Laporan terkini dari sentimen eksternal yang berkembang menyebutkan, eskalasi perang tarif yang semakin panas terutama akibat langkah tegas dan keras China dalam menanggapi kebijakan Presiden AS Donald Trump. Pemerintahan Xi Jinping sebelumnya telah dengan tegas mengambil aksi balas dengan mengenakan tarif atas produk AS sebesar 34 persen.
Langkah China tersebut kemudian langsung menuai balas dari Trump yang bersiap mengenakan tarif tambahan sebesar 50 persen atas produk China hingga secara total impor asal China terhajar tarif sebesar 104 persen. Laporan terkait menyebutkan, hingga kini belum muncul upaya meredam eskalasi perang tarif dari dua negara raksasa perekonomian terbesar dunia itu. Bahkan pernyataan terkini Menteri Keuangan AD Scott Bessent menyebut langkah balasan China sebagai kesalahan sangat besar.
Menkeu Scott lebih jauh menyindir, pengenaan tarif oleh China sebagai tak berarti karena nilai ekspor AS ke China hanya sebesar seperlima dari ekspor China ke AS. Catatan juga menunjukkan, besaran defisit perdagangan AS-China yang menjulang sebesar $300 milyar di sepanjang 2024 lalu dan merupakan sepertiga dari total defisit perdagangan international AS.
Rangkaian sentimen terkini dari perang tarif Trump ini kembali menjadi menu sentimen utama bagi pelaku pasar di Asia dalam menjalani sesi perdagangan pertengahan pekan ini, Rabu 9 April 2025. Sikap pesimis akhirnya kembali hingga usai sempat reda di sesi perdagangan hari sebelumnya. Tekanan jual dalam taraf signifikan kembali mendera meski tak setajam pada sesi awal pekan . Kinerja Indeks di seluruh Asia akhirnya kembali jatuh dalam koreksi tajam.

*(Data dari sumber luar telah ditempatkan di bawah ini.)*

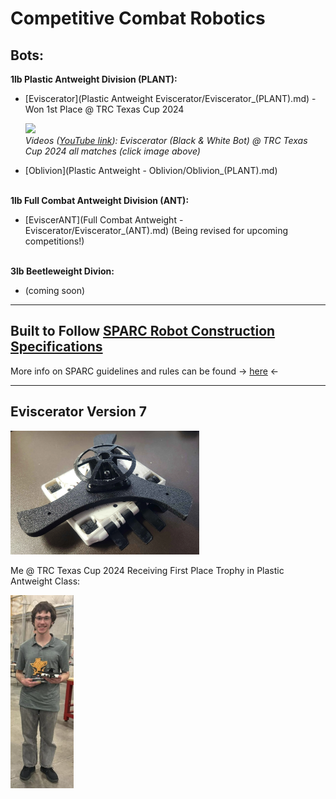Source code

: # Competitive Combat Robotics
**Bots:**
---
**1lb Plastic Antweight Division (PLANT):**

- [Eviscerator](Plastic Antweight Eviscerator/Eviscerator_(PLANT).md) - Won 1st Place @ TRC Texas Cup 2024
  
   <!-- - Videos (youtube): Eviscerator @ TRC Texas Cup 2024 all matches ](https://www.youtube.com/watch?v=gL7ahHKzthY&list=PLaajWfdDszmCy5Lru08SvIwDpJg_W1IqT) -->

  <p align="left">
  <a href="https://www.youtube.com/watch?v=Ix6BwbreU1s&list=PLaajWfdDszmCy5Lru08SvIwDpJg_W1IqT">
  <img src="https://img.youtube.com/vi/Ix6BwbreU1s/0.jpg" width="400">
    </a>
    <br>
    <em>Videos (<a href="https://www.youtube.com/watch?v=Ix6BwbreU1s&list=PLaajWfdDszmCy5Lru08SvIwDpJg_W1IqT">YouTube link</a>):  
  Eviscerator (Black & White Bot) @ TRC Texas Cup 2024 all matches (click image above)</em>
  </p>
- [Oblivion](Plastic Antweight - Oblivion/Oblivion_(PLANT).md)

<br>**1lb Full Combat Antweight Division (ANT):**

- [EviscerANT](Full Combat Antweight - Eviscerator/Eviscerator_(ANT).md) (Being revised for upcoming competitions!)  
  
<br>**3lb Beetleweight Divion:**
- (coming soon)



---
Built to Follow [SPARC Robot Construction Specifications](https://www.sparc.tools/SPARC_Robot_Construction_Specifications_v1.5.pdf)
---
More info on SPARC guidelines and rules can be found -> [here](https://www.sparc.tools/) <-

---
Eviscerator Version 7
---
<img src="Plastic Antweight - Eviscerator/ImagesEviscerator/o4.webp" width="60%" />

Me @ TRC Texas Cup 2024 Receiving First Place Trophy in Plastic Antweight Class:

<img src="Plastic Antweight - Eviscerator/ImagesEviscerator/w1.png" width="20%" />

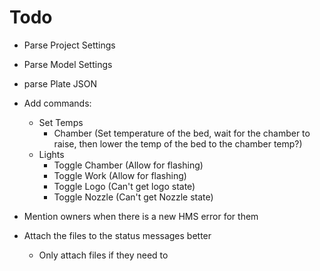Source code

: # Todo

- Parse Project Settings
- Parse Model Settings
- parse Plate JSON

- Add commands:

  - Set Temps
    - Chamber (Set temperature of the bed, wait for the chamber to raise, then lower the temp of the bed to the chamber temp?)
  - Lights
    - Toggle Chamber (Allow for flashing)
    - Toggle Work (Allow for flashing)
    - Toggle Logo (Can't get logo state)
    - Toggle Nozzle (Can't get Nozzle state)

- Mention owners when there is a new HMS error for them

- Attach the files to the status messages better
  - Only attach files if they need to
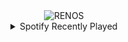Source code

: <div align="center">
<picture>
    <source media="(prefers-color-scheme: dark)" srcset="https://i.ibb.co/bRgZyvhh/output-gif.gif">
    <source media="(prefers-color-scheme: light)" srcset="https://i.ibb.co/bRgZyvhh/output-gif.gif">
    <img alt="RENOS" src="https://i.ibb.co/bRgZyvhh/output-gif.gif">
</picture>
<details>
<summary>Spotify Recently Played</summary>
<img src="https://spotify-recently-played-readme.vercel.app/api?user=31d6d6zerc5ct6kck32na2ozsqf4&unique=1&width=400" alt="Spotify" />
</details>
</div>

<!-- Image deletion URL: https://ibb.co/cXcHp855/fdd6a998c7572019931264608e5841b9 -->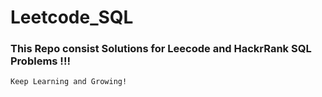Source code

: # Leetcode_SQL

### This Repo consist Solutions for Leecode and HackrRank SQL Problems !!!
`Keep Learning and Growing!`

Tinjauan juga memperlihatkan, kinerja Indeks yang konsisten menjejak zona penurunan tajam di sepanjang sesi sebagai cermin dari kukuhnya pesimisme pelaku pasar di Asia. Pantauan lebih jauh dari jalannya sesi perdagangan juga menyebutkan, pelaku pasar di Asia yang sempat tersita perhatiannya pada kebijakan Bank Sentral India, RBI yang memangkas suku bunga pinjaman sebesar 0,25 persen untuk kini berada di kisaran 6 persen. Namun sentimen dari India terkesan terlalu lemah di tengah badai sentimen perang tarif Trump-China.
Hingga sesi perdagangan berakhir, Indeks Nikkei (Jepang) ditutup longsor curam 3,93 persen di 31.714,03, sementara Indeks KOSPI (Korea Selatan) merosot 1,74 persen di 2.293,7 dan Indeks ASX 200 (Australia) terpangkas tajam 1,8 persen di 7.375,0.
Kemerosotan curam yang nyaris seragam di seluruh Asia terkesan memaksa pelaku pasar di Jakarta untuk bersikap realistis. Upaya melakukan rebound teknikal di awal sesi pagi akhirnya termentahkan dengan mudah untuk kembali menenggelamkan IHSG di zona merah. Tinjauan RMOL memperlihatkan, IHSG yang sempat mencetak penguatan lumayan tajam hingga sebesar 1,61 persen di awal sesi pagi dengan menjejak posisi 6.092,41.
Namun setelahnya IHSG secara perlahan dan konsisten mengikis penguatan untuk kemudian beralih ke zona pelemahan moderat hingga penutupan sesi pagi. IHSG kemudian semakin menapak pelemahan di sesi perdagangan sore, meski cenderung di rentang moderat.
IHSG akhirnya memungkasi sesi dengan merosot 0,47 persen di 5.967,98. Pantauan menunjukkan, kinerja merah IHSG yang kurang tercermin pada gerak bervariasi saham unggulan. Sejumlah besar saham unggulan yang masuk dalam jajaran teraktif ditransaksikan berakhir di zona positif, seperti: BMRI, BBCA, BBNI, TLKM, ASII, ADRO, UNTR, ISAT, ITMG, PGAS, BBTN, CPIN, PTBA dan INTP.
Sedang sejumlah saham unggulan lain, seperti: BBRI, INDF, ICBP, JPFA, UNVR dan SMGR tercatat kembali tersaruk di zona merah.